RCU Archive on lore.kernel.org
 help / color / Atom feed
From: Joel Fernandes <joel@joelfernandes.org>
To: Uladzislau Rezki <urezki@gmail.com>
Cc: "Paul E. McKenney" <paulmck@kernel.org>,
	Sebastian Andrzej Siewior <bigeasy@linutronix.de>,
	rcu@vger.kernel.org, linux-kernel@vger.kernel.org,
	kernel-team@fb.com, mingo@kernel.org, jiangshanlai@gmail.com,
	dipankar@in.ibm.com, akpm@linux-foundation.org,
	mathieu.desnoyers@efficios.com, josh@joshtriplett.org,
	tglx@linutronix.de, peterz@infradead.org, rostedt@goodmis.org,
	dhowells@redhat.com, edumazet@google.com, fweisbec@gmail.com,
	oleg@redhat.com
Subject: Re: [PATCH tip/core/rcu 03/17] rcu/tree: Skip entry into the page allocator for PREEMPT_RT
Date: Mon, 6 Jul 2020 15:42:32 -0400
Message-ID: <20200706194232.GA233429@google.com> (raw)
In-Reply-To: <20200702194506.GA31478@pc636>

On Thu, Jul 02, 2020 at 09:45:06PM +0200, Uladzislau Rezki wrote:
> On Thu, Jul 02, 2020 at 04:12:16PM +0200, Sebastian Andrzej Siewior wrote:
> > On 2020-06-30 11:35:34 [-0700], Paul E. McKenney wrote:
> > > > This is not going to work together with the "wait context validator"
> > > > (CONFIG_PROVE_RAW_LOCK_NESTING). As of -rc3 it should complain about
> > > > printk() which is why it is still disabled by default.
> > > 
> > > Fixing that should be "interesting".  In particular, RCU CPU stall
> > > warnings rely on the raw spin lock to reduce false positives due
> > > to race conditions.  Some thought will be required here.
> > 
> > I don't get this part. Can you explain/give me an example where to look
> > at?
> > 
> > > > So assume that this is fixed and enabled then on !PREEMPT_RT it will
> > > > complain that you have a raw_spinlock_t acquired (the one from patch
> > > > 02/17) and attempt to acquire a spinlock_t in the memory allocator.
> > > 
> > > Given that the slab allocator doesn't acquire any locks until it gets
> > > a fair way in, wouldn't it make sense to allow a "shallow" allocation
> > > while a raw spinlock is held?  This would require yet another GFP_ flag,
> > > but that won't make all that much of a difference in the total.  ;-)
> > 
> > That would be one way of dealing with. But we could go back to
> > spinlock_t and keep the memory allocation even for RT as is. I don't see
> > a downside of this. And we would worry about kfree_rcu() from real
> > IRQ-off region once we get to it.
> > 

Sorry for my late reply as the day job and family demanded a lot last week...
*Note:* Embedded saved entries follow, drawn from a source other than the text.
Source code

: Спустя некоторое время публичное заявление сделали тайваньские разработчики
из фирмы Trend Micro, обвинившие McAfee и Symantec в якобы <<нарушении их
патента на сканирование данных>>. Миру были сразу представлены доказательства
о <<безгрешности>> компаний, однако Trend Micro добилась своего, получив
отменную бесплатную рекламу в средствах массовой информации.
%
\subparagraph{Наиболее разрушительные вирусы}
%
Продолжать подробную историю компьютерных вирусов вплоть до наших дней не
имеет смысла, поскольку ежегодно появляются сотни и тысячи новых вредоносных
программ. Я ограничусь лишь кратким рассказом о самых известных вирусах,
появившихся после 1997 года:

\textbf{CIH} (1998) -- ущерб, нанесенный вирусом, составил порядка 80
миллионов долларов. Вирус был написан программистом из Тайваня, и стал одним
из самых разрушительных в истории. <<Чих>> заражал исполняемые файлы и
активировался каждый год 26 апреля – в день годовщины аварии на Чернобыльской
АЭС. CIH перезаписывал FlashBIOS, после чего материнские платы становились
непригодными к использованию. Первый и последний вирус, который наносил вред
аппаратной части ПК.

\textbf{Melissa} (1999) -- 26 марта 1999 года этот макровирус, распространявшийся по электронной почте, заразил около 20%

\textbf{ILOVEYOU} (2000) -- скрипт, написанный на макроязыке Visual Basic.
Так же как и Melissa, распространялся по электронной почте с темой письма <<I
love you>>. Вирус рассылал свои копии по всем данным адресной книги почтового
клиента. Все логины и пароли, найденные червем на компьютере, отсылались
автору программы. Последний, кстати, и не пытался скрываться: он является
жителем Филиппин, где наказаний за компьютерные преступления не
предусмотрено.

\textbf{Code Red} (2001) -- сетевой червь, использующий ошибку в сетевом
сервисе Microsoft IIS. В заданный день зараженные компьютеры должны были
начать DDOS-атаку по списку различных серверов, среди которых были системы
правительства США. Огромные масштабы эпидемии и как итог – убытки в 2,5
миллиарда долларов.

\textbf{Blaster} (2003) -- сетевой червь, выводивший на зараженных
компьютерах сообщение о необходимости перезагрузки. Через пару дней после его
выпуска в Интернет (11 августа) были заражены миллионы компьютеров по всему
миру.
> Another way of fixing it is just dropping the lock letting the page
> allocator to do an allocation without our "upper/local" lock. I did a
> proposal like that once upon a time, so maybe it is a time to highlight
> it again:
> <snip>
> diff --git a/kernel/rcu/tree.c b/kernel/rcu/tree.c
> index 21c2fa5bd8c3..249f10a89bb9 100644
> --- a/kernel/rcu/tree.c
> +++ b/kernel/rcu/tree.c
> @@ -3278,9 +3278,11 @@ static void kfree_rcu_monitor(struct work_struct *work)
>  }
> 
>  static inline bool
> -kvfree_call_rcu_add_ptr_to_bulk(struct kfree_rcu_cpu *krcp, void *ptr)
> +kvfree_call_rcu_add_ptr_to_bulk(struct kfree_rcu_cpu *krcp,
> +       void *ptr, unsigned long *flags)
>  {
>         struct kvfree_rcu_bulk_data *bnode;
> +       struct kfree_rcu_cpu *tmp;
>         int idx;
> 
>         if (unlikely(!krcp->initialized))
> @@ -3306,6 +3308,9 @@ kvfree_call_rcu_add_ptr_to_bulk(struct kfree_rcu_cpu *krcp, void *ptr)
>                         if (IS_ENABLED(CONFIG_PREEMPT_RT))
>                                 return false;
> 
> +                       migrate_disable();
> +                       krc_this_cpu_unlock(krcp, *flags);

If I remember, the issue here is that migrate_disable is not implemented on a
non-RT kernel due to issues with starvation.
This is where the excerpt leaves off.